Label all headings intended for topics with styles that indicate the intended topic type.

For example, in FrameMaker unstructured docs, a simple heading2 style used for level 2 headings may be changed in the templates to make several heading2 styles available (heading2concept, heading2task, etc.). This enables the DITA conversion programs to determine which type of topic was desired when the documents are converted.

This is not necessary if you use MIF2Go to convert unstructured FM content to DITA: MIF2Go can determine the correct infotype automatically, based on the styles used in the "body" section of the topic. For example, if you have a Heading2 followed by steps, MIF2Go will convert this to a task topic.

Try to fit all unstructured content to a DITA model. This involves moving all conceptual information out of task topics and into concept topics, moving tables that belong in reference topics out of concept/task topics, ensuring that all task topics have only one main procedure, moving prerequisites into a separate section before the main procedure in task topics, etc.

Clearly understand the difference between concepts and references and create guidelines you (and possibly others) will follow when you begin the task of chunking your legacy content. This is crucial to ensure you don't end up with "concepts" that are actually "references"...and vice versa.

Consider applying minimalism techniques early. Go through your content and make it
minimalist prior to chunking.

Ensure that all books are using the same paragraph and character tagging definitions. In Framemaker, all books should ideally be using the same paragraph and character catalogs.

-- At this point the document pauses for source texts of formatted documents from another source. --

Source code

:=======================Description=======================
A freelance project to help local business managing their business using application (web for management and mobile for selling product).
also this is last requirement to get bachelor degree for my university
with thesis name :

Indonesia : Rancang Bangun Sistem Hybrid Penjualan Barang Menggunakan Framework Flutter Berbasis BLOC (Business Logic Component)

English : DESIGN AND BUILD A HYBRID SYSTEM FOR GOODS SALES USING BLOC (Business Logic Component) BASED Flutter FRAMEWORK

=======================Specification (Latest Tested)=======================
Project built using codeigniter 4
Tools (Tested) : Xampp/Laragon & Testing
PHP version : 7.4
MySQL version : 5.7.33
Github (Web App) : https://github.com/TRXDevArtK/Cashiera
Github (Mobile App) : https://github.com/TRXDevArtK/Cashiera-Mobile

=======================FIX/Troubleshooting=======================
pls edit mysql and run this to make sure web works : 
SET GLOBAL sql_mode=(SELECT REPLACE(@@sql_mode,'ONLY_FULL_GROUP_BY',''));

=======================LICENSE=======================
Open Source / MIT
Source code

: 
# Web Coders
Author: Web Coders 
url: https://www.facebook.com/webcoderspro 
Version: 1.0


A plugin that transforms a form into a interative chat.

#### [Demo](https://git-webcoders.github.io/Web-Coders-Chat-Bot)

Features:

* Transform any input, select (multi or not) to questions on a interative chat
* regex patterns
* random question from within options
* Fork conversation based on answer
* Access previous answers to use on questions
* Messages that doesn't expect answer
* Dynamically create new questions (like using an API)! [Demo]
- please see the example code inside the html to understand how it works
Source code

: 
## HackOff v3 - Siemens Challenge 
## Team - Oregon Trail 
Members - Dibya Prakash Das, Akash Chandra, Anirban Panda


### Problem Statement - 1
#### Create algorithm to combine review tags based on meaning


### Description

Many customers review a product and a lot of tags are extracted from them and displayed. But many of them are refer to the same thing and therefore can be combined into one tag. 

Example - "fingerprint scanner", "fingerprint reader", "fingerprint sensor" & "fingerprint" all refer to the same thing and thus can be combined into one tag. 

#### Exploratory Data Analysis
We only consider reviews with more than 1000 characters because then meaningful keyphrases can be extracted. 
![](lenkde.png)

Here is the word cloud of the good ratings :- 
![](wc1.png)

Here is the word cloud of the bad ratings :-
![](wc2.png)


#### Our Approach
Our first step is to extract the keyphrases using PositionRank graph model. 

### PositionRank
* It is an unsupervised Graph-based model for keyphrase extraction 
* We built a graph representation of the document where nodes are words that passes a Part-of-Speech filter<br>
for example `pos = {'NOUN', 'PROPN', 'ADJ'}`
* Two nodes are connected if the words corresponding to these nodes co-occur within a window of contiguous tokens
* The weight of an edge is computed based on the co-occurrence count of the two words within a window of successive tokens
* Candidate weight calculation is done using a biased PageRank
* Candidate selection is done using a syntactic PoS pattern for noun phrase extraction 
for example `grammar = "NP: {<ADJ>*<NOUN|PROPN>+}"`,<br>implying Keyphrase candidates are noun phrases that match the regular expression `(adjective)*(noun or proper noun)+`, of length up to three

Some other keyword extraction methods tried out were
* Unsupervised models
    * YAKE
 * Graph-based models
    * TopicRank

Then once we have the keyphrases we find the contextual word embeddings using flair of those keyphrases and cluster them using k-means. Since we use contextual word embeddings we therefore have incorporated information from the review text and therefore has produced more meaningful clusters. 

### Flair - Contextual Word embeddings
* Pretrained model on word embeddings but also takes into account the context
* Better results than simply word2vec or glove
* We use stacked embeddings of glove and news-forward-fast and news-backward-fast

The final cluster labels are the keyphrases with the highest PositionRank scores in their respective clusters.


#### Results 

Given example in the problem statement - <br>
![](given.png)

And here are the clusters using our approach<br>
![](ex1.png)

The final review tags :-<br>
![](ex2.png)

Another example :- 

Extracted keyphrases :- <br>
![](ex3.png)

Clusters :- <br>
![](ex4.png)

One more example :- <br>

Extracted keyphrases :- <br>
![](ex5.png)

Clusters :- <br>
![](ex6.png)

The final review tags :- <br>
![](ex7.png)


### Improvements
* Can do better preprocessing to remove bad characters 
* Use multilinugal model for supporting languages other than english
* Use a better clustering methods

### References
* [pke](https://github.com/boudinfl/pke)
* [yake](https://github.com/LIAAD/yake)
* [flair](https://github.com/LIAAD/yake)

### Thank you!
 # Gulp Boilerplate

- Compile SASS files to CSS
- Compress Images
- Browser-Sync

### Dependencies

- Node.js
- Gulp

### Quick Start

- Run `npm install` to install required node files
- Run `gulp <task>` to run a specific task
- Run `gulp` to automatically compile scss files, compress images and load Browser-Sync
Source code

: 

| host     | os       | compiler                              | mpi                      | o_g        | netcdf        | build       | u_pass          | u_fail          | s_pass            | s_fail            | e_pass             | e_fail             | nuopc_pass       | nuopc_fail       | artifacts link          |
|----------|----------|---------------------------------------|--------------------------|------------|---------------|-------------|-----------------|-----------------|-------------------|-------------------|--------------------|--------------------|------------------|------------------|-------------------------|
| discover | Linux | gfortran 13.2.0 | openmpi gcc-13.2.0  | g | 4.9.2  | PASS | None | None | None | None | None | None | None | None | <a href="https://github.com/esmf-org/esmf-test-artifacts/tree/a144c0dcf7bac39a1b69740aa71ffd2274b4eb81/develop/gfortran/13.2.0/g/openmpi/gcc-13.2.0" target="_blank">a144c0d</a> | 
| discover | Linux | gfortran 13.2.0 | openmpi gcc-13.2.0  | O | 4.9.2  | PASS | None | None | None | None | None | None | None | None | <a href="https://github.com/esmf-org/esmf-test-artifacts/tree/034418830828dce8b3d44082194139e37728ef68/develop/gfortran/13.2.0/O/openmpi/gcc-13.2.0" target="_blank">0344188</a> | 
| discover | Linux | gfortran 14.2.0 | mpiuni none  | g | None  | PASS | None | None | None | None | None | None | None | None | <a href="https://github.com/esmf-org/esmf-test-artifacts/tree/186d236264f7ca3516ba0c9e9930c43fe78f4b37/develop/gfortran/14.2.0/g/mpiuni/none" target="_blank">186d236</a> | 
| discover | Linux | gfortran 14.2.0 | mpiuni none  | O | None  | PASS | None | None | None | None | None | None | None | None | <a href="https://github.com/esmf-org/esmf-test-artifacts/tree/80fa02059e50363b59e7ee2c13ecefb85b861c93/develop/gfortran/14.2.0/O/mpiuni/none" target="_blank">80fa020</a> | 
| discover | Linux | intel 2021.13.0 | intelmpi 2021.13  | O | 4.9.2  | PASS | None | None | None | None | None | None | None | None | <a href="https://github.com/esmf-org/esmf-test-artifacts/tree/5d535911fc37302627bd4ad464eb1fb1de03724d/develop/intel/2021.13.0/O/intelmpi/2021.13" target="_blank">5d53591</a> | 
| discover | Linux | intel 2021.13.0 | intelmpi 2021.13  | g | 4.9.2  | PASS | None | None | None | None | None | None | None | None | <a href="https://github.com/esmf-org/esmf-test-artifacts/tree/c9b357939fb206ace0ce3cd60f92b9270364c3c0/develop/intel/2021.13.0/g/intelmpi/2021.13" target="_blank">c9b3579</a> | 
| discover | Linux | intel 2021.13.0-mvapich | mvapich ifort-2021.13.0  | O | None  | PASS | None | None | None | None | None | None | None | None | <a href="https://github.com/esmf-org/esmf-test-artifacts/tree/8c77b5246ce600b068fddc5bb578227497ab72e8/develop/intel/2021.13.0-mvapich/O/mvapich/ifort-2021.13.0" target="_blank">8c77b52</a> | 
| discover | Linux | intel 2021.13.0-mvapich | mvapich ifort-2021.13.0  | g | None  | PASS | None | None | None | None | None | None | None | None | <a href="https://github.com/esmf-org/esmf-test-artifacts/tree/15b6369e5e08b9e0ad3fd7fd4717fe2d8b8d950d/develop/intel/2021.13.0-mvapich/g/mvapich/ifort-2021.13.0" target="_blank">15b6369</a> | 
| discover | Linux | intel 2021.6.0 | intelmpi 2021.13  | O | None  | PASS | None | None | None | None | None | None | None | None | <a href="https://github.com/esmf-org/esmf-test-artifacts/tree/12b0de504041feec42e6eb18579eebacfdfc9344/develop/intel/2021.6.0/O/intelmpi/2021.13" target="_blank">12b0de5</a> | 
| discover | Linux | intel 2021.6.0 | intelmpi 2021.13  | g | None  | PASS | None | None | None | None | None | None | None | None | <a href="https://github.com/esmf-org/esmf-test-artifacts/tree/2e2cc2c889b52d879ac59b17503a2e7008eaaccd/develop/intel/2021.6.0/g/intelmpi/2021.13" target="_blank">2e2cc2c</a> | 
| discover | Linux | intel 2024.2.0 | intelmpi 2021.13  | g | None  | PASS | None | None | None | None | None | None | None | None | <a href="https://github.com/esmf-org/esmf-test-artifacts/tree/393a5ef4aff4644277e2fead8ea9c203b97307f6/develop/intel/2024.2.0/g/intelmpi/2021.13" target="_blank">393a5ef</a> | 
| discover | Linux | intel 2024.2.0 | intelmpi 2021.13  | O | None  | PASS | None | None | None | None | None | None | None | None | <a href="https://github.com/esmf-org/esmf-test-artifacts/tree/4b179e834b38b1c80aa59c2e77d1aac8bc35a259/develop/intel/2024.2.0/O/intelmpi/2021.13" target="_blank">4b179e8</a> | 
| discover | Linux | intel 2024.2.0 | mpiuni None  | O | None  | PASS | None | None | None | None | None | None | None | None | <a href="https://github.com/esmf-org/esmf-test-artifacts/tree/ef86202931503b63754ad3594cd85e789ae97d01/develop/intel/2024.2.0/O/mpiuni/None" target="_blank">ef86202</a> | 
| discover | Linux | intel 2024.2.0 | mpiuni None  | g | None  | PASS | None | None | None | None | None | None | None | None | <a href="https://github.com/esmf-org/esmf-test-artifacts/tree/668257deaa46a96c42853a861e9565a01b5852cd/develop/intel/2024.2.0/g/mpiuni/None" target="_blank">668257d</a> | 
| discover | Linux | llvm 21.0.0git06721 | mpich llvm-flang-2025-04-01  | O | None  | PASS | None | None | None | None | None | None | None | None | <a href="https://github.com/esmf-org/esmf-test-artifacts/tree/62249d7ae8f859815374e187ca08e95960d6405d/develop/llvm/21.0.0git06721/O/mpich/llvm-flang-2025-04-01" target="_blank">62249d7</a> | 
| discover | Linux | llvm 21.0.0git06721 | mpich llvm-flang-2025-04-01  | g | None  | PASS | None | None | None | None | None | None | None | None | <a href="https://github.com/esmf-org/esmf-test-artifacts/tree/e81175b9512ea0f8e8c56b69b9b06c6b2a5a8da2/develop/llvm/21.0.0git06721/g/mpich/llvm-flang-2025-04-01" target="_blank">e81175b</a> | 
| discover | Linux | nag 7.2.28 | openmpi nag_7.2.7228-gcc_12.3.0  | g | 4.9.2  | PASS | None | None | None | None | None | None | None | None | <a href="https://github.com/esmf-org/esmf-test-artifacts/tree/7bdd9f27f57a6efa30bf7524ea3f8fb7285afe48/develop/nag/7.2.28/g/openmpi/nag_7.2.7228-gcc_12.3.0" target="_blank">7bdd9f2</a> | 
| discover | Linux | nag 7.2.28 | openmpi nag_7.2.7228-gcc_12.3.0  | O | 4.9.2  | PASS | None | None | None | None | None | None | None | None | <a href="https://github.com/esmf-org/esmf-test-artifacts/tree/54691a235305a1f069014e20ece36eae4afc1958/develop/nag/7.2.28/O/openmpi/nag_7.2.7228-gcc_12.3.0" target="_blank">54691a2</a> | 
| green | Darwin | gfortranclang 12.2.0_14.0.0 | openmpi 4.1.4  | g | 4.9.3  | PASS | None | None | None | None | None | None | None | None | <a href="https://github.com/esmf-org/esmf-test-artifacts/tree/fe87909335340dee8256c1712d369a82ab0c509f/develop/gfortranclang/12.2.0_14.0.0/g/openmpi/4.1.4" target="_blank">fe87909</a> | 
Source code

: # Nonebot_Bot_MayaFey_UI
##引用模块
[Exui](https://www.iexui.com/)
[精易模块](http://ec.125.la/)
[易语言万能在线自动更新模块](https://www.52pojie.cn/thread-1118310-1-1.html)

Remove overrides to paragraph and character tag attributes. Replace one-off bold, underline, and italic settings with catalog-based character tags. Doing this helps any automation tools you might use to do a better job.

Use many of the items in your existing department style guide as a basis to create an Information Model that includes guidelines on how to use the collection of DITA elements. This model would define these elements in a way that would help you enforce the style and branding (look and feel) of all your docs. Having this Model gives authors the needed guidelines to develop new content in DITA. Put to paper the crucial items first (you'll discover what those are as you progress). This Model will develop and mature as time passes.

Ensure that the tag name is consistent throughout all books if you're using conditional tagging (such as that in Framemaker). In the DITA world, these tag names will become "metadata" (values for element attributes such as "audience", "platform", and "product"). These tag names should be defined in a metadata schema, which would be included in your Information Model.

Determine which content can be reused, at the topic level (EULA, copyright, preface info) and at the phrase level (company names, product names).

Carefully consider what is worth the trouble to store in a single location and import by conref vs. what is better left typed in as normal text. Going overboard with the conrefs can be a maintenance nightmare, but more reuse means less writing work and lower translation costs. You may find you have several sections that serve the same purpose and are almost the same. Consider writing one generic section that can work in place of the several.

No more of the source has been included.